Not everyone reacted so amicably. Jeremy Conrad, who runs a fan website called Star Wars Unity and an associated Twitter account, got a DMCA notice from Lucasfilm when he re-tweeted photos of the figure. That notice, sent by a third-party enforcement company called Irdeto, described the infringement as "a screen shot of an unreleased figurine for Star Wars: Force Awakens."

"It's not unreleased if you can walk into Walmart and buy the damn toy!" wrote Conrad on his website. "Due to this I urge all Star Wars fans to avoid Hasbro product and not purchase any of their Star Wars releases.
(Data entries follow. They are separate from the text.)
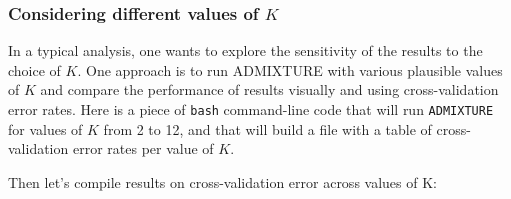 \documentclass[smallextended]{svjour3}       %
\newenvironment{Shaded}{\begin{snugshade}}{\end{snugshade}}
\newcommand{\KeywordTok}[1]{\textcolor[rgb]{0.13,0.29,0.53}{\textbf{#1}}}
\newcommand{\StringTok}[1]{\textcolor[rgb]{0.31,0.60,0.02}{#1}}
\newcommand{\CommentTok}[1]{\textcolor[rgb]{0.56,0.35,0.01}{\textit{#1}}}
\newcommand{\FunctionTok}[1]{\textcolor[rgb]{0.00,0.00,0.00}{#1}}
\newcommand{\VariableTok}[1]{\textcolor[rgb]{0.00,0.00,0.00}{#1}}
\newcommand{\OperatorTok}[1]{\textcolor[rgb]{0.81,0.36,0.00}{\textbf{#1}}}
\newcommand{\BuiltInTok}[1]{#1}
\newcommand{\ExtensionTok}[1]{#1}
\newcommand{\NormalTok}[1]{#1}
\begin{document}
\subsubsection{\texorpdfstring{Considering different values of
\(K\)}{Considering different values of K}}\label{considering-different-values-of-k}

In a typical analysis, one wants to explore the sensitivity of the
results to the choice of \(K\). One approach is to run ADMIXTURE with
various plausible values of \(K\) and compare the performance of results
visually and using cross-validation error rates. Here is a piece of
\texttt{bash} command-line code that will run \texttt{ADMIXTURE} for
values of \(K\) from 2 to 12, and that will build a file with a table of
cross-validation error rates per value of \(K\).

\begin{Shaded}
\end{Shaded}

Then let's compile results on cross-validation error across values of K:

\begin{Shaded}
\end{Shaded}
\end{document}
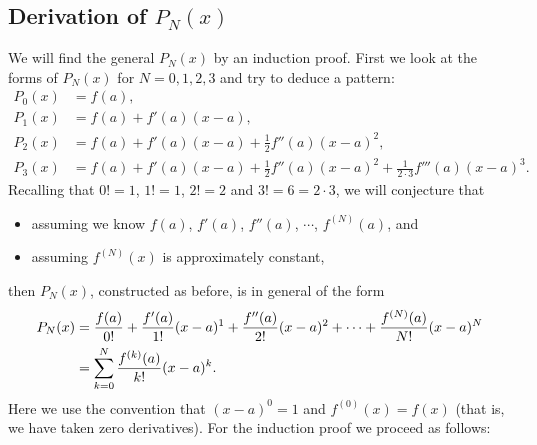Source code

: \newpage\subsection{Derivation of $P_N(x)$\label{SubsectionForDerivP_N}}
We will find the general $P_N(x)$ by an induction proof.
First we look at the forms of $P_N(x)$ for $N=0,1,2,3$ and
try to deduce a pattern:
\begin{align*}
P_0(x)&=f(a),\\
P_1(x)&=f(a)+f'(a)(x-a),\\
P_2(x)&=f(a)+f'(a)(x-a)+\frac12f''(a)(x-a)^2,\\
P_3(x)&=f(a)+f'(a)(x-a)+\frac12f''(a)(x-a)^2+\frac1{2\cdot3}f'''(a)(x-a)^3.
\end{align*}
Recalling that $0!=1$, $1!=1$, $2!=2$ and $3!=6=2\cdot3$, we
will conjecture that 
\begin{itemize}
\item assuming we know $f(a)$, $f'(a)$, $f''(a)$, $\cdots$, $f^{(N)}(a)$, and
\item assuming $f^{(N)}(x)$ is approximately constant,
\end{itemize}
then $P_N(x)$, constructed as before, is in general of the form
\begin{align}
P_N(x)&=\frac{f(a)}{0!}+\frac{f'(a)}{1!}(x-a)^1+\frac{f''(a)}{2!}(x-a)^2
       +\cdots+\frac{f^{(N)}(a)}{N!}(x-a)^N\notag\\
      &=\sum_{k=0}^N\frac{f^{(k)}(a)}{k!}(x-a)^k.\label{DefOfP_N(x)}\end{align}
Here we use the convention that $(x-a)^0=1$ and $f^{(0)}(x)=f(x)$
(that is, we have taken zero derivatives).
For the induction proof we proceed as follows:
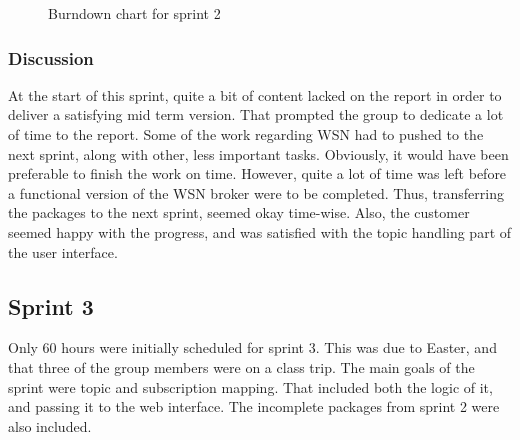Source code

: \begin{center}
  \begin{figure}[ht!]
    \caption{Burndown chart for sprint 2}
    \label{fig:sprint 2, burndown}
  \end{figure}
\end{center}

\subsubsection{Discussion}
\label{subsec:project_lifecycle-development-sprint_2-discussion}

At the start of this sprint, quite a bit of content lacked on the report in order to deliver a satisfying mid term version. That prompted the group to dedicate a lot of time to the report. Some of the work regarding WSN had to pushed to the next sprint, along with other, less important tasks. Obviously, it would have been preferable to finish the work on time. However, quite a lot of time was left before a functional version of the WSN broker were to be completed. Thus, transferring the packages to the next sprint, seemed okay time-wise. Also, the customer seemed happy with the progress, and was satisfied with the topic handling part of the user interface.

\subsection{Sprint 3}
\label{subsec:project_lifecycle-development-sprint_3}

Only 60 hours were initially scheduled for sprint 3. This was due to Easter, and that three of the group members were on a class trip. The main goals of the sprint were topic and subscription mapping. That included both the logic of it, and passing it to the web interface. The incomplete packages from sprint 2 were also included.

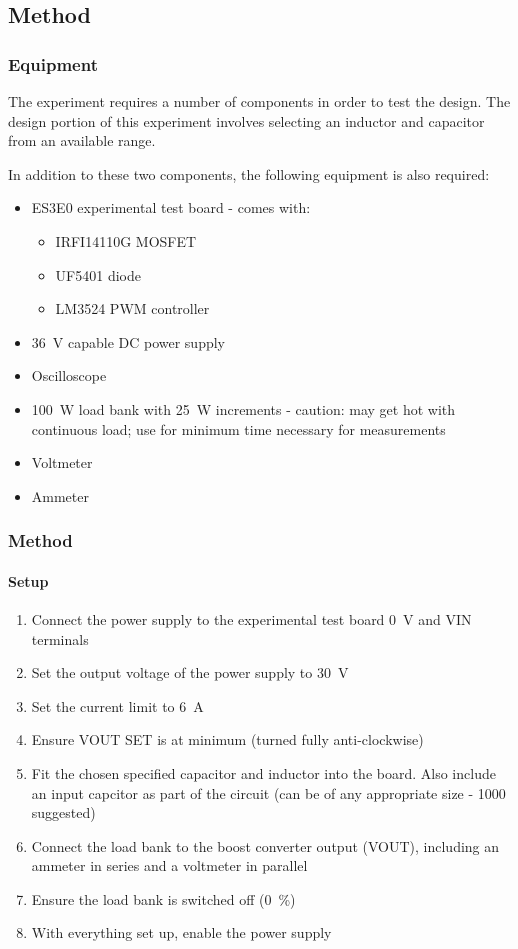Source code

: \subsection{Method}
\subsubsection{Equipment}
The experiment requires a number of components in order to test the design. The design portion of this experiment involves
selecting an inductor and capacitor from an available range.

In addition to these two components, the following equipment is also required:
\begin{itemize}
    \item ES3E0 experimental test board - comes with:
          \begin{itemize}
              \item IRFI14110G MOSFET
              \item UF5401 diode
              \item LM3524 PWM controller
          \end{itemize}
    \item \qty{36}{\volt} capable DC power supply
    \item Oscilloscope
    \item \qty{100}{\watt} load bank with \qty{25}{\watt} increments - caution: may get hot with
          continuous load; use for minimum time necessary for measurements
    \item Voltmeter
    \item Ammeter
\end{itemize}


\subsubsection{Method}
\paragraph{Setup}
\begin{enumerate}
    \item Connect the power supply to the experimental test board \qty{0}{\volt} and VIN terminals
    \item Set the output voltage of the power supply to \qty{30}{\volt}
    \item Set the current limit to \qty{6}{\A}
    \item Ensure VOUT SET is at minimum (turned fully anti-clockwise)
    \item Fit the chosen specified capacitor and inductor into the board. Also include an input capcitor as part of the circuit (can be of any appropriate size - \qty{1000}{\uF} suggested)
    \item Connect the load bank to the boost converter output (VOUT), including an ammeter in series and a voltmeter in parallel
    \item Ensure the load bank is switched off (\qty{0}{\percent})
    \item With everything set up, enable the power supply
\end{enumerate}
Until Hasbro grows a brain and stops bullying fans online, they do not deserve any of our money."

...​


----------



## waday (Dec 11, 2015)

Braineack said:


> "Due to this I urge all Star Wars fans to avoid Hasbro product and not purchase any of their Star Wars releases. Until Hasbro grows a brain and stops bullying fans online, they do not deserve any of our money."



I thought the DMCA was from Disney/Lucasfilm/Etc, not Hasbro? Why boycott Hasbro, when they should be boycotting Disney/Lucasfilm?



Braineack said:


> (There was some initial confusion about who sent the notices, but they were sent by Disney, Lucasfilm, and copyright enforcement agents—not Hasbro, which produces the toys.)


----------



## astroNikon (Dec 11, 2015)

They should sue Walmart for allowing him to purchase the figure legally and before the official release.


----------



## pjaye (Dec 11, 2015)

Victory! Disney Reverses Their DMCA Claim on Fan's Action Figure Photos!

It's been retracted.


----------



## astroNikon (Dec 11, 2015)

That's great.
I was waiting for them to recall all Star Wars action figures just to be on the safe side for them not to be released early.


----------



## desertrattm2r12 (Dec 15, 2015)

This is quite interesting. There's a screwy law that says if a trademark holder does not protect his trademark, and just lets anyone use it, he loses the trademark. Remember when somebody -- Lucas, I guess -- threatened to sue the government for calling some missile defense system "Star Wars?"
Disney once sent a pre-school in Arizona a cease-and-desist letter because some dude painted Disney characters onto a wall in a mural without paying Disney for the rights.
Disney really wan't very worried about the pre-school but the law requires them, if they do sue somebody like a huge corporation, to prove they at least tried to protect their trademark. They get Brownie Points from the judge is they have lots of these cease-and-desist letters in their files.
So the ambulance-chasers get their underwear in a knot about the smallest things. I think somebody just wanted to kill the photo of the character,  pre-release.
I won't mention that Ole Walt was a bigoted ole phart who was miserly with his employees (check his violent strikebreaking tactics using Mob muscle at his studio in the early 1940s). The pantheon of the of the gods like Thor and Zeus and Walt-baby don't allow any inconvenient truths to interrupt their worship.


----------



## Designer (Dec 15, 2015)

desertrattm2r12 said:


> I think somebody just wanted to kill the photo of the character,  pre-release.


Or more like pumping up the pre-release publicity.  

Oh, that never happens, right?


----------